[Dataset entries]
▬▬▬▬▬▬

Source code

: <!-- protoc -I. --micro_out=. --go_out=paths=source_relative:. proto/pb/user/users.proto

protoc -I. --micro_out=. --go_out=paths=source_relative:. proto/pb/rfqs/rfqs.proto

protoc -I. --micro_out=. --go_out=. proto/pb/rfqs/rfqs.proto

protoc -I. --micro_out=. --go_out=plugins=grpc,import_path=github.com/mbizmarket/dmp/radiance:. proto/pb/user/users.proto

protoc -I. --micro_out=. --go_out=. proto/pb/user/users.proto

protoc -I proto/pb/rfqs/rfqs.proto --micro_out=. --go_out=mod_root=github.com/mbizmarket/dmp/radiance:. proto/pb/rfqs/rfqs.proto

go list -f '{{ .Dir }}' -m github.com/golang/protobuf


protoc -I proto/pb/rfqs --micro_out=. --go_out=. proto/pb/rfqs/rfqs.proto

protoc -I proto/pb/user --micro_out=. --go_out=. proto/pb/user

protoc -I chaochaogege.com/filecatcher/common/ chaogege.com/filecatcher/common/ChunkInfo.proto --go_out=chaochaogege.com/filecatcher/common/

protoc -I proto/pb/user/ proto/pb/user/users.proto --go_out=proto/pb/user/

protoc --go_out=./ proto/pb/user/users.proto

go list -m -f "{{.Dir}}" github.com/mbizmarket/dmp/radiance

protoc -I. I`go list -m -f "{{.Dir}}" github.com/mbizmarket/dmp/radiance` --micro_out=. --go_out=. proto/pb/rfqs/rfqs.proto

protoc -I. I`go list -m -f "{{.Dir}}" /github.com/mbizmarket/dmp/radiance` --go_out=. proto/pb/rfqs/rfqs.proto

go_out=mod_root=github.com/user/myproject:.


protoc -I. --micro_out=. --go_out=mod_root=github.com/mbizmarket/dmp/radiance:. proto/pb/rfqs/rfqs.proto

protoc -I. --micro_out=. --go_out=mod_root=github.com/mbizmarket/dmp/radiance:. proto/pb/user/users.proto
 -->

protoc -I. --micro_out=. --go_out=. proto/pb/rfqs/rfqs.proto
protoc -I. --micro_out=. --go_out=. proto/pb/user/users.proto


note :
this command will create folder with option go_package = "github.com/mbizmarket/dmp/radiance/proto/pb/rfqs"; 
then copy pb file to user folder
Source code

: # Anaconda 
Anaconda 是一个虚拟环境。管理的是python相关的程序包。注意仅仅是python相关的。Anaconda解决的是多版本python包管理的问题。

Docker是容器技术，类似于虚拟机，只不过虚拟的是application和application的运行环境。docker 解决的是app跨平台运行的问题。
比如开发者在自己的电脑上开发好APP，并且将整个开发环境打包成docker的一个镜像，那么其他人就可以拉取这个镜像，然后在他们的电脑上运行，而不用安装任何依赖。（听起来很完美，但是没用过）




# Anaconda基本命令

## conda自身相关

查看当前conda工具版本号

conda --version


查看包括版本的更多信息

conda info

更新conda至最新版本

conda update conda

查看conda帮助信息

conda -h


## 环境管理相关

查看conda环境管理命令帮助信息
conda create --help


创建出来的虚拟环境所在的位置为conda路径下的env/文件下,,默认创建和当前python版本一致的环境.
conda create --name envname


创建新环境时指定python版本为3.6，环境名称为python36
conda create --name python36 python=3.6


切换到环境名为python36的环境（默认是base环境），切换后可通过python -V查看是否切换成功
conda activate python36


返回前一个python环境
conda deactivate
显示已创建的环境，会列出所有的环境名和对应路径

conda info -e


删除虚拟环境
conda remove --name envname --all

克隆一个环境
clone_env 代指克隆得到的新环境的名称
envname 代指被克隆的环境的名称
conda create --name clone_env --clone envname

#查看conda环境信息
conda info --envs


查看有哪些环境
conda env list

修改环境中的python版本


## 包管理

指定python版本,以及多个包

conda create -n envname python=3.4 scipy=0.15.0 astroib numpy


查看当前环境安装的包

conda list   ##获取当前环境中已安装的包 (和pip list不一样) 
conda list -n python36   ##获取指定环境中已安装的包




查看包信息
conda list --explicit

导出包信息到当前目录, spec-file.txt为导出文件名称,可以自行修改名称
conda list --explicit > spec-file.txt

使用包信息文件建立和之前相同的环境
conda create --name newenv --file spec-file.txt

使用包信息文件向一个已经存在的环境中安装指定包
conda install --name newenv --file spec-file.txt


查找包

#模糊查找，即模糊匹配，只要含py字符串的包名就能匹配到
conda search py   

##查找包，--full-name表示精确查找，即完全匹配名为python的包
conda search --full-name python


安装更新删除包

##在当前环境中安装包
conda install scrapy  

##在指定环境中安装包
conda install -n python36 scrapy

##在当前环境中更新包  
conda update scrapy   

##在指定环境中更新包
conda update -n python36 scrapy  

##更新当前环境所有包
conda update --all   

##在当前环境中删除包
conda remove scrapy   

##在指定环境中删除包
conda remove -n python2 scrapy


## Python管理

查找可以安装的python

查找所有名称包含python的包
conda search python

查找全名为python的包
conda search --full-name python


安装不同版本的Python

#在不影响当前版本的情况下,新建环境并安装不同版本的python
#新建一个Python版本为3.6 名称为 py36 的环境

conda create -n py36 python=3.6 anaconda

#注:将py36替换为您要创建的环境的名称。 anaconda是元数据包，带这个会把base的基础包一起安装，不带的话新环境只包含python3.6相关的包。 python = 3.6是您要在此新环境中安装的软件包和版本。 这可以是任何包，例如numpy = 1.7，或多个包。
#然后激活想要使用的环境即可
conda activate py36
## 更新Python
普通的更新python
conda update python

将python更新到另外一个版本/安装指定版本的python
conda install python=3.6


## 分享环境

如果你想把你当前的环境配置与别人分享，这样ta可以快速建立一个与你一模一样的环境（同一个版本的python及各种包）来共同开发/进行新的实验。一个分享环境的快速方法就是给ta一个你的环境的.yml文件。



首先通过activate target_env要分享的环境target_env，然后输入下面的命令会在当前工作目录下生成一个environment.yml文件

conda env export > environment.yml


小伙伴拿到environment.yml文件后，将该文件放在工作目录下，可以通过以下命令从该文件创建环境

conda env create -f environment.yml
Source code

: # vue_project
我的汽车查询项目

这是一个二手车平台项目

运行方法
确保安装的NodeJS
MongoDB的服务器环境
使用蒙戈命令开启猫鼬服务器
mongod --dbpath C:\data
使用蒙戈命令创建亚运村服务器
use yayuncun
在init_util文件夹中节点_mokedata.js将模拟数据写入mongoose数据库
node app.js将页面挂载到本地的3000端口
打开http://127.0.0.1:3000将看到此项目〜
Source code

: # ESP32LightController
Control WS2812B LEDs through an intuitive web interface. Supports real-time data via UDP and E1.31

▬▬▬▬▬▬

WHAT IS REQUIRED:
Output the entire set of records exactly as shown.

YOUR RESPONSE:
Source code

: <!-- protoc -I. --micro_out=. --go_out=paths=source_relative:. proto/pb/user/users.proto

protoc -I. --micro_out=. --go_out=paths=source_relative:. proto/pb/rfqs/rfqs.proto

protoc -I. --micro_out=. --go_out=. proto/pb/rfqs/rfqs.proto

protoc -I. --micro_out=. --go_out=plugins=grpc,import_path=github.com/mbizmarket/dmp/radiance:. proto/pb/user/users.proto

protoc -I. --micro_out=. --go_out=. proto/pb/user/users.proto

protoc -I proto/pb/rfqs/rfqs.proto --micro_out=. --go_out=mod_root=github.com/mbizmarket/dmp/radiance:. proto/pb/rfqs/rfqs.proto

go list -f '{{ .Dir }}' -m github.com/golang/protobuf


protoc -I proto/pb/rfqs --micro_out=. --go_out=. proto/pb/rfqs/rfqs.proto

protoc -I proto/pb/user --micro_out=. --go_out=. proto/pb/user

protoc -I chaochaogege.com/filecatcher/common/ chaogege.com/filecatcher/common/ChunkInfo.proto --go_out=chaochaogege.com/filecatcher/common/

protoc -I proto/pb/user/ proto/pb/user/users.proto --go_out=proto/pb/user/

protoc --go_out=./ proto/pb/user/users.proto

go list -m -f "{{.Dir}}" github.com/mbizmarket/dmp/radiance

protoc -I. I`go list -m -f "{{.Dir}}" github.com/mbizmarket/dmp/radiance` --micro_out=. --go_out=. proto/pb/rfqs/rfqs.proto

protoc -I. I`go list -m -f "{{.Dir}}" /github.com/mbizmarket/dmp/radiance` --go_out=. proto/pb/rfqs/rfqs.proto

go_out=mod_root=github.com/user/myproject:.


protoc -I. --micro_out=. --go_out=mod_root=github.com/mbizmarket/dmp/radiance:. proto/pb/rfqs/rfqs.proto

protoc -I. --micro_out=. --go_out=mod_root=github.com/mbizmarket/dmp/radiance:. proto/pb/user/users.proto
 -->

protoc -I. --micro_out=. --go_out=. proto/pb/rfqs/rfqs.proto
protoc -I. --micro_out=. --go_out=. proto/pb/user/users.proto


note :
this command will create folder with option go_package = "github.com/mbizmarket/dmp/radiance/proto/pb/rfqs"; 
then copy pb file to user folder
Source code

: # Anaconda 
Anaconda 是一个虚拟环境。管理的是python相关的程序包。注意仅仅是python相关的。Anaconda解决的是多版本python包管理的问题。

Docker是容器技术，类似于虚拟机，只不过虚拟的是application和application的运行环境。docker 解决的是app跨平台运行的问题。
比如开发者在自己的电脑上开发好APP，并且将整个开发环境打包成docker的一个镜像，那么其他人就可以拉取这个镜像，然后在他们的电脑上运行，而不用安装任何依赖。（听起来很完美，但是没用过）




# Anaconda基本命令

## conda自身相关

查看当前conda工具版本号

conda --version


查看包括版本的更多信息

conda info

更新conda至最新版本

conda update conda

查看conda帮助信息

conda -h


## 环境管理相关

查看conda环境管理命令帮助信息
conda create --help


创建出来的虚拟环境所在的位置为conda路径下的env/文件下,,默认创建和当前python版本一致的环境.
conda create --name envname


创建新环境时指定python版本为3.6，环境名称为python36
conda create --name python36 python=3.6


切换到环境名为python36的环境（默认是base环境），切换后可通过python -V查看是否切换成功
conda activate python36


返回前一个python环境
conda deactivate
显示已创建的环境，会列出所有的环境名和对应路径

conda info -e


删除虚拟环境
conda remove --name envname --all

克隆一个环境
clone_env 代指克隆得到的新环境的名称
envname 代指被克隆的环境的名称
conda create --name clone_env --clone envname

#查看conda环境信息
conda info --envs


查看有哪些环境
conda env list

修改环境中的python版本


## 包管理

指定python版本,以及多个包

conda create -n envname python=3.4 scipy=0.15.0 astroib numpy


查看当前环境安装的包

conda list   ##获取当前环境中已安装的包 (和pip list不一样) 
conda list -n python36   ##获取指定环境中已安装的包




查看包信息
conda list --explicit

导出包信息到当前目录, spec-file.txt为导出文件名称,可以自行修改名称
conda list --explicit > spec-file.txt

使用包信息文件建立和之前相同的环境
conda create --name newenv --file spec-file.txt

使用包信息文件向一个已经存在的环境中安装指定包
conda install --name newenv --file spec-file.txt


查找包

#模糊查找，即模糊匹配，只要含py字符串的包名就能匹配到
conda search py   

##查找包，--full-name表示精确查找，即完全匹配名为python的包
conda search --full-name python


安装更新删除包

##在当前环境中安装包
conda install scrapy  

##在指定环境中安装包
conda install -n python36 scrapy

##在当前环境中更新包  
conda update scrapy   

##在指定环境中更新包
conda update -n python36 scrapy  

##更新当前环境所有包
conda update --all   

##在当前环境中删除包
conda remove scrapy   

##在指定环境中删除包
conda remove -n python2 scrapy


## Python管理

查找可以安装的python

查找所有名称包含python的包
conda search python

查找全名为python的包
conda search --full-name python


安装不同版本的Python

#在不影响当前版本的情况下,新建环境并安装不同版本的python
#新建一个Python版本为3.6 名称为 py36 的环境

conda create -n py36 python=3.6 anaconda

#注:将py36替换为您要创建的环境的名称。 anaconda是元数据包，带这个会把base的基础包一起安装，不带的话新环境只包含python3.6相关的包。 python = 3.6是您要在此新环境中安装的软件包和版本。 这可以是任何包，例如numpy = 1.7，或多个包。
#然后激活想要使用的环境即可
conda activate py36
## 更新Python
普通的更新python
conda update python

将python更新到另外一个版本/安装指定版本的python
conda install python=3.6


## 分享环境

如果你想把你当前的环境配置与别人分享，这样ta可以快速建立一个与你一模一样的环境（同一个版本的python及各种包）来共同开发/进行新的实验。一个分享环境的快速方法就是给ta一个你的环境的.yml文件。



首先通过activate target_env要分享的环境target_env，然后输入下面的命令会在当前工作目录下生成一个environment.yml文件

conda env export > environment.yml


小伙伴拿到environment.yml文件后，将该文件放在工作目录下，可以通过以下命令从该文件创建环境

conda env create -f environment.yml
Source code

: # vue_project
我的汽车查询项目

这是一个二手车平台项目

运行方法
确保安装的NodeJS
MongoDB的服务器环境
使用蒙戈命令开启猫鼬服务器
mongod --dbpath C:\data
使用蒙戈命令创建亚运村服务器
use yayuncun
在init_util文件夹中节点_mokedata.js将模拟数据写入mongoose数据库
node app.js将页面挂载到本地的3000端口
打开http://127.0.0.1:3000将看到此项目〜
Source code

: # ESP32LightController
Control WS2812B LEDs through an intuitive web interface. Supports real-time data via UDP and E1.31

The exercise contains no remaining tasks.